Segment Start: DATA EXCERPTS
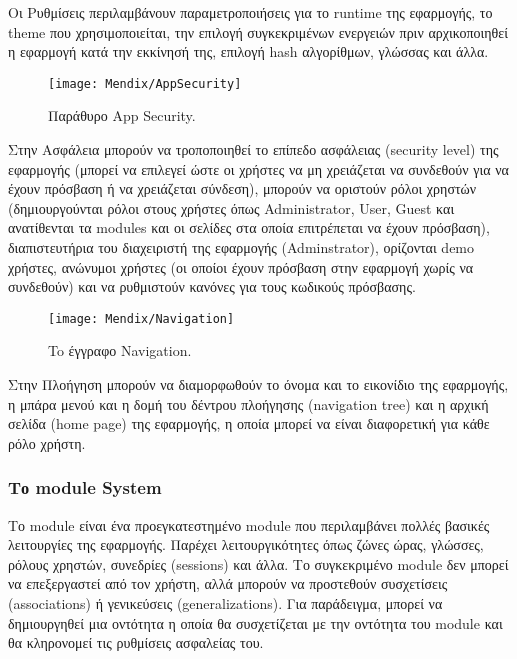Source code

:             Οι Ρυθμίσεις περιλαμβάνουν παραμετροποιήσεις για το runtime της εφαρμογής, το theme που χρησιμοποιείται, την επιλογή συγκεκριμένων ενεργειών πριν αρχικοποιηθεί η εφαρμογή κατά την εκκίνησή της, επιλογή hash αλγορίθμων, γλώσσας και άλλα.

            \begin{figure}[h!] \noindent \centering
                    \texttt{[image: Mendix/AppSecurity]}
                    \caption{\centering Παράθυρο App Security.}
            \end{figure}

            Στην Ασφάλεια μπορούν να τροποποιηθεί το επίπεδο ασφάλειας (security level) της εφαρμογής (μπορεί να επιλεγεί ώστε οι χρήστες να μη χρειάζεται να συνδεθούν για να έχουν πρόσβαση ή να χρειάζεται σύνδεση), μπορούν να οριστούν ρόλοι χρηστών (δημιουργούνται ρόλοι στους χρήστες όπως Administrator, User, Guest και ανατίθενται τα modules και οι σελίδες στα οποία επιτρέπεται να έχουν πρόσβαση), διαπιστευτήρια του διαχειριστή της εφαρμογής (Adminstrator), ορίζονται demo χρήστες, ανώνυμοι χρήστες (οι οποίοι έχουν πρόσβαση στην εφαρμογή χωρίς να συνδεθούν) και να ρυθμιστούν κανόνες για τους κωδικούς πρόσβασης.

            \begin{figure}[h!] \noindent \centering
                    \texttt{[image: Mendix/Navigation]}
                    \caption{\centering To έγγραφο Navigation.}
            \end{figure}

            Στην Πλοήγηση μπορούν να διαμορφωθούν το όνομα και το εικονίδιο της εφαρμογής, η μπάρα μενού και η δομή του δέντρου πλοήγησης (navigation tree) και η αρχική σελίδα (home page) της εφαρμογής, η οποία μπορεί να είναι διαφορετική για κάθε ρόλο χρήστη. \cite{mendixDoc}

            \subsubsection{Το module System}
                Το module  είναι ένα προεγκατεστημένο module που περιλαμβάνει πολλές βασικές λειτουργίες της εφαρμογής. Παρέχει λειτουργικότητες όπως ζώνες ώρας, γλώσσες, ρόλους χρηστών, συνεδρίες (sessions) και άλλα. Το συγκεκριμένο module δεν μπορεί να επεξεργαστεί από τον χρήστη, αλλά μπορούν να προστεθούν συσχετίσεις (associations) ή γενικεύσεις (generalizations). Για παράδειγμα, μπορεί να δημιουργηθεί μια οντότητα  η οποία θα συσχετίζεται με την οντότητα  του module  και θα κληρονομεί τις ρυθμίσεις ασφαλείας του. \cite{mendixSystemModule}

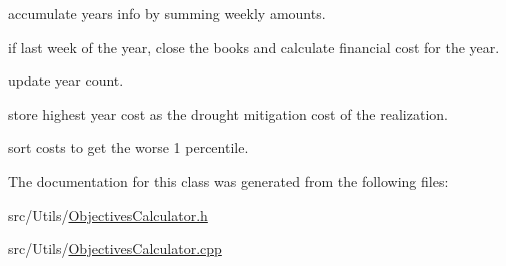 accumulate year\textquotesingle{}s info by summing weekly amounts.

if last week of the year, close the books and calculate financial cost for the year.

update year count.

store highest year cost as the drought mitigation cost of the realization.

sort costs to get the worse 1 percentile. 

The documentation for this class was generated from the following files\+:\begin{DoxyCompactItemize}
\item 
src/\+Utils/\mbox{\hyperlink{ObjectivesCalculator_8h}{Objectives\+Calculator.\+h}}\item 
src/\+Utils/\mbox{\hyperlink{ObjectivesCalculator_8cpp}{Objectives\+Calculator.\+cpp}}\end{DoxyCompactItemize}
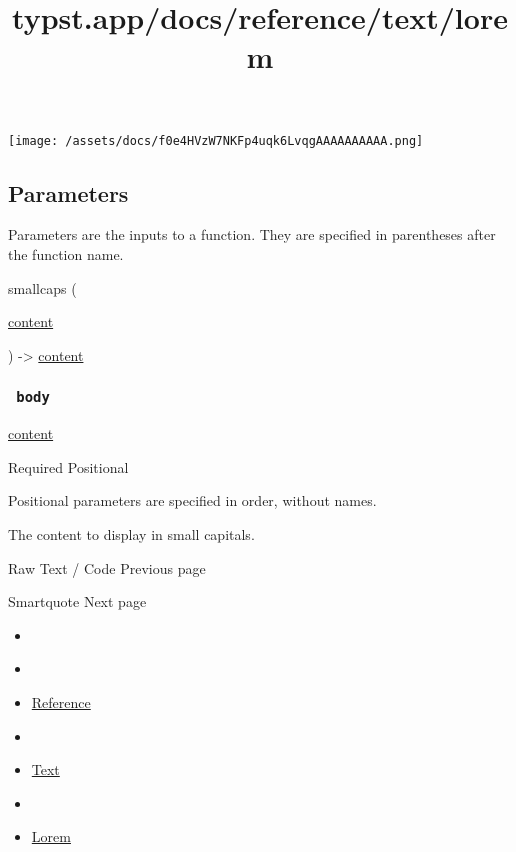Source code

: \texttt{[image: /assets/docs/f0e4HVzW7NKFp4uqk6LvqgAAAAAAAAAA.png]}

\subsection{\texorpdfstring{{ Parameters
}}{ Parameters }}\label{parameters}

\label{parameters-tooltip}
Parameters are the inputs to a function. They are specified in
parentheses after the function name.

{ smallcaps } (

{ \href{/docs/reference/foundations/content/}{content} }

) -\textgreater{} \href{/docs/reference/foundations/content/}{content}

\subsubsection{\texorpdfstring{\texttt{\ body\ }}{ body }}\label{parameters-body}

\href{/docs/reference/foundations/content/}{content}

{Required} {{ Positional }}

\label{parameters-body-positional-tooltip}
Positional parameters are specified in order, without names.

The content to display in small capitals.

\href{/docs/reference/text/raw/}{\pandocbounded{}}

{ Raw Text / Code } { Previous page }

\href{/docs/reference/text/smartquote/}{\pandocbounded{}}

{ Smartquote } { Next page }


\title{typst.app/docs/reference/text/lorem}

\begin{itemize}
\tightlist
\item
  \href{/docs}{}
\item
  
\item
  \href{/docs/reference/}{Reference}
\item
  
\item
  \href{/docs/reference/text/}{Text}
\item
  
\item
  \href{/docs/reference/text/lorem/}{Lorem}
\end{itemize}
Segment End: DATA EXCERPTS
WHAT YOU ARE ASKED TO DO:
Only one stretch of the entries above is needed: the lines from the one containing "Στην Ασφάλεια μπορούν" through the one containing "sort costs to get the worse 1 percentile.". Copy it exactly, without the pictures.

TASK OUTPUT:
            Στην Ασφάλεια μπορούν να τροποποιηθεί το επίπεδο ασφάλειας (security level) της εφαρμογής (μπορεί να επιλεγεί ώστε οι χρήστες να μη χρειάζεται να συνδεθούν για να έχουν πρόσβαση ή να χρειάζεται σύνδεση), μπορούν να οριστούν ρόλοι χρηστών (δημιουργούνται ρόλοι στους χρήστες όπως Administrator, User, Guest και ανατίθενται τα modules και οι σελίδες στα οποία επιτρέπεται να έχουν πρόσβαση), διαπιστευτήρια του διαχειριστή της εφαρμογής (Adminstrator), ορίζονται demo χρήστες, ανώνυμοι χρήστες (οι οποίοι έχουν πρόσβαση στην εφαρμογή χωρίς να συνδεθούν) και να ρυθμιστούν κανόνες για τους κωδικούς πρόσβασης.

            \begin{figure}[h!] \noindent \centering
                    \texttt{[image: Mendix/Navigation]}
                    \caption{\centering To έγγραφο Navigation.}
            \end{figure}

            Στην Πλοήγηση μπορούν να διαμορφωθούν το όνομα και το εικονίδιο της εφαρμογής, η μπάρα μενού και η δομή του δέντρου πλοήγησης (navigation tree) και η αρχική σελίδα (home page) της εφαρμογής, η οποία μπορεί να είναι διαφορετική για κάθε ρόλο χρήστη. \cite{mendixDoc}

            \subsubsection{Το module System}
                Το module  είναι ένα προεγκατεστημένο module που περιλαμβάνει πολλές βασικές λειτουργίες της εφαρμογής. Παρέχει λειτουργικότητες όπως ζώνες ώρας, γλώσσες, ρόλους χρηστών, συνεδρίες (sessions) και άλλα. Το συγκεκριμένο module δεν μπορεί να επεξεργαστεί από τον χρήστη, αλλά μπορούν να προστεθούν συσχετίσεις (associations) ή γενικεύσεις (generalizations). Για παράδειγμα, μπορεί να δημιουργηθεί μια οντότητα  η οποία θα συσχετίζεται με την οντότητα  του module  και θα κληρονομεί τις ρυθμίσεις ασφαλείας του. \cite{mendixSystemModule}

 accumulate year\textquotesingle{}s info by summing weekly amounts.

if last week of the year, close the books and calculate financial cost for the year.

update year count.

store highest year cost as the drought mitigation cost of the realization.

sort costs to get the worse 1 percentile. 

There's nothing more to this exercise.